Daily Archives: July 29, 2012

Spotlight On Ohio Birds

Least Sandpiper ( Calidris minutilla )

Family: Scolopacidae

Order: Charadriiformes

Description: ADULT SUMMER Has streaked brown head and neck, with reasonably clear demarcation from mostly white underparts; note the pale, but not very prominent supercilium. Upperparts are brownish overall, with many feathers dark at center and with buff or white margins. ADULT WINTER Has gray-brown head and upperparts and streaked gray-brown chest and breast showing clear demarcation from white throat and underparts; note the pale supercilium. JUVENILE Recalls summer adult, but upperparts are warmer brown, feather margins are cleanly defined, and pale margins to mantle feathers align to create a striking “V.”

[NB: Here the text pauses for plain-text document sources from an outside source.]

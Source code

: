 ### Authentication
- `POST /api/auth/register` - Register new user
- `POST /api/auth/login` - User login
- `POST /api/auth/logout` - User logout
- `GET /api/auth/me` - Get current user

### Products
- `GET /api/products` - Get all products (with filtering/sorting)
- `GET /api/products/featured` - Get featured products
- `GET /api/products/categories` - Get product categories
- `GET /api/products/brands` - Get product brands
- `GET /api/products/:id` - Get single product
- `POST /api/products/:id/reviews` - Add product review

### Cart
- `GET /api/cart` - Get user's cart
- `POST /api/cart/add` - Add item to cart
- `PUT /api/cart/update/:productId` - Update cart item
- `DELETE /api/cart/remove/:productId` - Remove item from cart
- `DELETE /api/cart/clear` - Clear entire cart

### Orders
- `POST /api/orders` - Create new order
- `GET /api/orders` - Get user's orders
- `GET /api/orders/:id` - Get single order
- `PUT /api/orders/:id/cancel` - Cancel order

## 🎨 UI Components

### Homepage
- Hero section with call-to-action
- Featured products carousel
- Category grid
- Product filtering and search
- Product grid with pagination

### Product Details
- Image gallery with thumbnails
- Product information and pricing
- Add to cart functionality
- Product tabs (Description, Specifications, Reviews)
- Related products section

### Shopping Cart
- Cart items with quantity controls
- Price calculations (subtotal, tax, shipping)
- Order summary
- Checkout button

Voice: Utters a thin kreet call.

Habitat: Breeds in mossy or wet grassy tundra, occasionally in drier areas with scattered scrubby bushes. Migrates and winters in wet meadows, mudflats, flooded fields, shores of pools and lakes, and, less frequently, sandy beaches.

Range:

FYI’s:

  • The Least Sandpiper is the smallest shorebird in the world.
  • Although it is a relatively numerous shorebird, the Least Sandpiper tends to occur in flocks of dozens or hundreds, rather than thousands like some other sandpipers. It also tends to forage at the upper edge of mudflats or along drier margins of inland ponds than other related small sandpipers.